RABU , 19 DESEMBER 2018

Saling Sikut di Sirkuit Golkar

Reporter:

asharabdullah

Editor:

Selasa , 19 September 2017 12:55
Saling Sikut di Sirkuit Golkar

Partai Golkar

MAKASSAR,RAKYATSULSEL.COM – Menjelang pelaksanaan Pilkada serentak dan Pilgub Sulsel, atmosfir politik mulai terasa kencang. Bukan hanya dikalangan figur yang mewacana maju, melainkan persaingan di internal partai politik juga semakin terasa. Salah satunya di Partai Golkar.

Di partai yang berlambang pohon beringin ini, sulit dipungkiri dukungan kadernya bakal terbelah. Salah satu indikasinya intensifnya kebijakan rotasi hingga penonaktifan pengurus, yang terus terjadi. Contohnya rotasi terhadap Ketua DPRD Gowa dan DPRD Selayar, pencopotan Maqbul Halim sebagai Wakil Ketua Golkar Sulsel, dan potensi kekecawaan kader lantaran terabaikan di Pilkada, seperti tak diusungnya Dolla Mando di Sidrap, maupun Akhmad Syarifuddin di Palopo.

Saat dikonfirmasi, Bendahara DPD I Golkar Sulsel Rusdin Abdullah mengakui hal tersebut. Namun, ia menyebutkan persoalan sanksi hingga berujung pemecatan, maupun soal usungan figur di Pilkada di kalangan eksternal adalah  kebijakan politik yang lumrah terjadi di partai manapun termasuk Golkar.
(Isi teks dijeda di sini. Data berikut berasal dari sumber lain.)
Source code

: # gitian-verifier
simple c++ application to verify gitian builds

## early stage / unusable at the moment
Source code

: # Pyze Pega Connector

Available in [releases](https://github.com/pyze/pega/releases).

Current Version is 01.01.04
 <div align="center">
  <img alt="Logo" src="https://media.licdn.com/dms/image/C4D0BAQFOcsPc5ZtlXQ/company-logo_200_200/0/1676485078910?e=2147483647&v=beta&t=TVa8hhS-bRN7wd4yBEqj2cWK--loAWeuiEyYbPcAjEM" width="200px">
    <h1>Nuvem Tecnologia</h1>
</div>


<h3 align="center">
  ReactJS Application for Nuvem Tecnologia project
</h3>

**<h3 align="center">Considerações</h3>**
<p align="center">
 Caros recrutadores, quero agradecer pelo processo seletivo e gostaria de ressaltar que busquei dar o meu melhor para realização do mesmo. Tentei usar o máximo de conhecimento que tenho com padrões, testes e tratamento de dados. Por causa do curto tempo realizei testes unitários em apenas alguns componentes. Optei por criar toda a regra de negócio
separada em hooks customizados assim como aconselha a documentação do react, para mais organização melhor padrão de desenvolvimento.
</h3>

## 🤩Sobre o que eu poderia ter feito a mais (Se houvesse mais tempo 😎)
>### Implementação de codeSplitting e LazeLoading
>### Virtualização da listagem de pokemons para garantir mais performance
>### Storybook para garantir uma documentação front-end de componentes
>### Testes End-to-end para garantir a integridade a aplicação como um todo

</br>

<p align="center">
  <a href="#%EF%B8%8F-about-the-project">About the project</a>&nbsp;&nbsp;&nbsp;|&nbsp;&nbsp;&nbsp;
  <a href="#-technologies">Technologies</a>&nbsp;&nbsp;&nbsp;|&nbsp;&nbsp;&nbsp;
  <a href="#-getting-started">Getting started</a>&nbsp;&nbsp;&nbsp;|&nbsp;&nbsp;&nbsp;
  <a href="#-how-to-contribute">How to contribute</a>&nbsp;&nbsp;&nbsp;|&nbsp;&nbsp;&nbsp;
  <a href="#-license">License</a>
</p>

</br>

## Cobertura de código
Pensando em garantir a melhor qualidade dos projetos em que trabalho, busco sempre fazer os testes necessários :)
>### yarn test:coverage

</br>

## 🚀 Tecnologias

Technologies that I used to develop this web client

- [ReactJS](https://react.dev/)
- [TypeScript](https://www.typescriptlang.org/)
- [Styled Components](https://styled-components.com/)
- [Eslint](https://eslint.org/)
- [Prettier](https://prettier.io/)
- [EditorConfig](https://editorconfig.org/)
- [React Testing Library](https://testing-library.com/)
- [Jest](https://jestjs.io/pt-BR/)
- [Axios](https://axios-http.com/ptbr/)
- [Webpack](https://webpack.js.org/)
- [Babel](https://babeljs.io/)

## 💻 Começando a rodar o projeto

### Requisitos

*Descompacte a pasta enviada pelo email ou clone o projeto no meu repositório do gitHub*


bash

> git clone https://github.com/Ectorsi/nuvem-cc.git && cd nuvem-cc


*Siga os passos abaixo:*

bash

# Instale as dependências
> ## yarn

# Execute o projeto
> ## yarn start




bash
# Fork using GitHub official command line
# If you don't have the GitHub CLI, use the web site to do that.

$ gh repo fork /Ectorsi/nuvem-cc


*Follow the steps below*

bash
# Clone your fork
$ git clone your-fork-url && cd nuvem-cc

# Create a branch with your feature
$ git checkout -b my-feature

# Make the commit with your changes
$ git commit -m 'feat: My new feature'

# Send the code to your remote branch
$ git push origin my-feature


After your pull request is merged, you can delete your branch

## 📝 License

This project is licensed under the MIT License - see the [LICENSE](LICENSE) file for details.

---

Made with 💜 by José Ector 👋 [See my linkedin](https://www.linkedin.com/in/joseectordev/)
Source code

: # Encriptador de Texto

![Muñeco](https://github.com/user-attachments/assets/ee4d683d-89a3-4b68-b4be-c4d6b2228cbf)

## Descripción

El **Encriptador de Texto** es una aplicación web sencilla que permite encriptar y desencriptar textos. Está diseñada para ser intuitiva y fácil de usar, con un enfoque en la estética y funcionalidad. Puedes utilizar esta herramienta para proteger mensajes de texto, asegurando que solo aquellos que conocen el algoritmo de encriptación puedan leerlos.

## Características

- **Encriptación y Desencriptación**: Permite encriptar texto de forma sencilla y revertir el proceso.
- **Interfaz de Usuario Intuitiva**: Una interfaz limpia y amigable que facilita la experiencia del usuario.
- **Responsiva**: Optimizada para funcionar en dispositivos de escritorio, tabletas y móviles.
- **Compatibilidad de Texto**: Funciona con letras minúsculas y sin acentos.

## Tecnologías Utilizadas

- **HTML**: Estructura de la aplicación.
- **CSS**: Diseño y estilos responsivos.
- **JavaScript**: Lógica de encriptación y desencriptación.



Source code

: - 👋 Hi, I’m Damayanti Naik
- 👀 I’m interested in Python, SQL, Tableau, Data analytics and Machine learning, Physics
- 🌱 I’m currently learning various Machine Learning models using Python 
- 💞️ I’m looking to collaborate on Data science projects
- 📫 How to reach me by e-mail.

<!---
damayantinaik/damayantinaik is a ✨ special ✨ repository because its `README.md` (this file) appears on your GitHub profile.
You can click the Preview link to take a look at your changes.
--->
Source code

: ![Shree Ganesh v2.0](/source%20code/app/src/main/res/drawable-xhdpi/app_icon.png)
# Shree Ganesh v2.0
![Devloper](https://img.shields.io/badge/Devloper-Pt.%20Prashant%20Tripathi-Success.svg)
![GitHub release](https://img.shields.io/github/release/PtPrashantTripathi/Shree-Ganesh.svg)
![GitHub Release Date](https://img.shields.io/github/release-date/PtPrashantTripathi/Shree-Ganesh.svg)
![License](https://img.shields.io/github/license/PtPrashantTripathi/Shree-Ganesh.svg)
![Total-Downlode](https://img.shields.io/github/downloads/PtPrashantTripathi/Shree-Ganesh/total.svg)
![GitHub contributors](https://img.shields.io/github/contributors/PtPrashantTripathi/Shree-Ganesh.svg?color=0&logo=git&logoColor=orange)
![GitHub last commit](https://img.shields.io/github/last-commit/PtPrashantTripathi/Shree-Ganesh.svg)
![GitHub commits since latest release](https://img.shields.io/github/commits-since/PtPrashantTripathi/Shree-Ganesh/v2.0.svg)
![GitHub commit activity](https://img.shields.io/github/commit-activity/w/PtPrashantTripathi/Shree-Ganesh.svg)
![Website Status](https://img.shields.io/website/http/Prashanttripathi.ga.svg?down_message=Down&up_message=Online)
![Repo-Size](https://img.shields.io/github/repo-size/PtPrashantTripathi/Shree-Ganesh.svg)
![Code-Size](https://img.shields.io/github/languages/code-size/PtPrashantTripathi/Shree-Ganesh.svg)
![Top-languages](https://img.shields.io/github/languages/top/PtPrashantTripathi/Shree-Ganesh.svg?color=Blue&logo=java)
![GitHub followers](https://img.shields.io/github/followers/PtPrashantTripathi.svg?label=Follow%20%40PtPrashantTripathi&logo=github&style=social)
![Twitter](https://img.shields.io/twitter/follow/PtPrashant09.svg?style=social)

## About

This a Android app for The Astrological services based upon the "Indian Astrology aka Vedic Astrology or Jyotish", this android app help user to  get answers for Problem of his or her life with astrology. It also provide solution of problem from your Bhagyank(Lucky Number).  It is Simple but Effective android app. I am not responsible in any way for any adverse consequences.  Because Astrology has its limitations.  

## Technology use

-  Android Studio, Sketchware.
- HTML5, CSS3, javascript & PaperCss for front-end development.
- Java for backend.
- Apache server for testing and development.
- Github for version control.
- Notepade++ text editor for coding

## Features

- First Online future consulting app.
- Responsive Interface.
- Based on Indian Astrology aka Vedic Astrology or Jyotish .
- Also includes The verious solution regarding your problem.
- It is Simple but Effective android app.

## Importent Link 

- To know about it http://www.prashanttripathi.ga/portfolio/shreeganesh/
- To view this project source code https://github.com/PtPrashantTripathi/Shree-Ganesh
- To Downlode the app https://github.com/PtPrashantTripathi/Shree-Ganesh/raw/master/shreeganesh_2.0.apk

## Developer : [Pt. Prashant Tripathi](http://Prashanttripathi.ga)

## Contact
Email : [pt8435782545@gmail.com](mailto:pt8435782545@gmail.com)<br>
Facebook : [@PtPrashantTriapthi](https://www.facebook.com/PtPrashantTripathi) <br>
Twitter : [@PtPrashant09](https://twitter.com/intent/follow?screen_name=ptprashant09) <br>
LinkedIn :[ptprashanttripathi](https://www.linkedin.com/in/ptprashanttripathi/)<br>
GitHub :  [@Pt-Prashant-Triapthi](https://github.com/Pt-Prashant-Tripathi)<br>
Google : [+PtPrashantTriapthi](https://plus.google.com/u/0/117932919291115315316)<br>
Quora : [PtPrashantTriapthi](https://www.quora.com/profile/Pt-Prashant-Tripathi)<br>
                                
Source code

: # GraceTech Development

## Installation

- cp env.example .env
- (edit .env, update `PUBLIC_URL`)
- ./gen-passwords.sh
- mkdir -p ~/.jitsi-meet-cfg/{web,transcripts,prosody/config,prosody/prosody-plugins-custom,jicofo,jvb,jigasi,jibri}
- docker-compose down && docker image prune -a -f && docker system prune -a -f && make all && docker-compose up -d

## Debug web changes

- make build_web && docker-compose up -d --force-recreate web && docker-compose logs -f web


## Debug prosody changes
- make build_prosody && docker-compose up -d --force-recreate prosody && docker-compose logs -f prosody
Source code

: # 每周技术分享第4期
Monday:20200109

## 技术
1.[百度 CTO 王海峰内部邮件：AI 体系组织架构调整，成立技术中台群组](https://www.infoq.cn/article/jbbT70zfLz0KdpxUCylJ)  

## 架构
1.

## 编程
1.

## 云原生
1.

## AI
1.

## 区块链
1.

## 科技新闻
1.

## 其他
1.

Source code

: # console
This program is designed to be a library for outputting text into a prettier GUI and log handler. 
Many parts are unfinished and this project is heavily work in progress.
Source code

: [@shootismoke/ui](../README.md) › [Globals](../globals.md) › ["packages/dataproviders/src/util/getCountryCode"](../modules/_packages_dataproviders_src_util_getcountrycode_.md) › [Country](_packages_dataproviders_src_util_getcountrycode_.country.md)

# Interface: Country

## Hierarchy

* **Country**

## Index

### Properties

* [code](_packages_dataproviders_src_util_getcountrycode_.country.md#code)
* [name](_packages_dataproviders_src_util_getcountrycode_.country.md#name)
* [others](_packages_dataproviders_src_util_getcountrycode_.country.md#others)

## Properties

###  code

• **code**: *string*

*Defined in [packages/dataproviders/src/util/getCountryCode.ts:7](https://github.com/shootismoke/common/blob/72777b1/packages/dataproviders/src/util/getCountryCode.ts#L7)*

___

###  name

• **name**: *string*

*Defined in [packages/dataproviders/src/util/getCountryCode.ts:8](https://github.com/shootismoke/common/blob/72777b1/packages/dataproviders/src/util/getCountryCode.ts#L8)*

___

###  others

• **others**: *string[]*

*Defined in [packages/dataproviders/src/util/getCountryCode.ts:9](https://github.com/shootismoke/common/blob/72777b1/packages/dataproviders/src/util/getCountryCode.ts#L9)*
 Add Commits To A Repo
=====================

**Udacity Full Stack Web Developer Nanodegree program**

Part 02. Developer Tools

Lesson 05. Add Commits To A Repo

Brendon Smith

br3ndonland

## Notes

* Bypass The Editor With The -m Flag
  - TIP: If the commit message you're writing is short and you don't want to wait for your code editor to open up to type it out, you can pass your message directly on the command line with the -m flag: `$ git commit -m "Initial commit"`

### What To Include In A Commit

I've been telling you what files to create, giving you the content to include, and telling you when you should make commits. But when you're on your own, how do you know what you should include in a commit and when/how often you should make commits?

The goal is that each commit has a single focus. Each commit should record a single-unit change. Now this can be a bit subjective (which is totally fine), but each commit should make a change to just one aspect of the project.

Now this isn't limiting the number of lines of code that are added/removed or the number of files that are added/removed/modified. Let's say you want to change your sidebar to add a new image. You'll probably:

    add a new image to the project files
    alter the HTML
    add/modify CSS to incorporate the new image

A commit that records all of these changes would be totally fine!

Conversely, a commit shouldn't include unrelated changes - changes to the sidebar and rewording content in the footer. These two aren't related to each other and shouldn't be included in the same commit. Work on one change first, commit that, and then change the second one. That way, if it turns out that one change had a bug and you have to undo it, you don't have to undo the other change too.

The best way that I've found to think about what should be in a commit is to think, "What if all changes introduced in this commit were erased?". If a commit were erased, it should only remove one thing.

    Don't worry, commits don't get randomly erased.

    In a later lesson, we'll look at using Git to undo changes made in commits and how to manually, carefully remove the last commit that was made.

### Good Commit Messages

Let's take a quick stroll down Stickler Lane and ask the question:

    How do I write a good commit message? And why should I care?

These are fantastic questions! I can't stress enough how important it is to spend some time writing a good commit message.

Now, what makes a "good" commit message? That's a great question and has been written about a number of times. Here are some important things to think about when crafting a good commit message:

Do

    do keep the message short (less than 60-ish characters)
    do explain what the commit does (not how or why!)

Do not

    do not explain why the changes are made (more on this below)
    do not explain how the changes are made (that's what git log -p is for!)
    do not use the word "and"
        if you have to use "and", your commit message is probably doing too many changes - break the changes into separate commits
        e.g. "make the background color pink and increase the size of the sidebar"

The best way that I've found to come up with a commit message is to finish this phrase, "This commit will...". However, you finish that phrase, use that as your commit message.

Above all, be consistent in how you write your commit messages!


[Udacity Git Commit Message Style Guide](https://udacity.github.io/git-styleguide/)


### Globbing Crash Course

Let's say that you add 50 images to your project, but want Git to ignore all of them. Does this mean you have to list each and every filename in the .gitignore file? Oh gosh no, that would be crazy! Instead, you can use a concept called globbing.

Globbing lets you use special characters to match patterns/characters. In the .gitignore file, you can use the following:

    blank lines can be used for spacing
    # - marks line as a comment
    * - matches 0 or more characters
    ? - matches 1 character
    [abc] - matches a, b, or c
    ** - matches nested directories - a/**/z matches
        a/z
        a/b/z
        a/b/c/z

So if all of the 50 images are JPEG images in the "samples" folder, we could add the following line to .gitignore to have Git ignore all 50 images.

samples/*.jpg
Soal penyebab diberikan sanksi pemecatan kepada kader Golkar, Rudal sapaan akrabnya mengungkapkan hal itu terjadi karena kader tak menjaga lisan dan tindakan yang dipercayakan partai kepada bersangkutan.

“Saya pikir soal itu, partai lain juga sama. Kalau ada kader melanggar perintah partai di sanksi. Saya pikir partai berikan sanksi kepada kader dengan pertimbangan dan alasan yang jelas,” ujarnya saat ditemui di KPU Sulsel usai audiensi dengan KPU Senin (18/9).

Menurut kandidat Wali kota Makassar ini, jika kader yang di pecat tak solid di Pilkada maupun Pilgub itu urusan individu. Lanjut dia, sebagai kader partai Golkar masih solid baik di Pilkada Serentak maupun Pilgub Sulsel 2018 mendatang.

“Soal menghadapi Pilkada saya pikir kader Golkar tetap solid, kalaupun ada yang merasa dirugikan itu tergantung individu siapa dia pilih saat Pilkada,” katanya.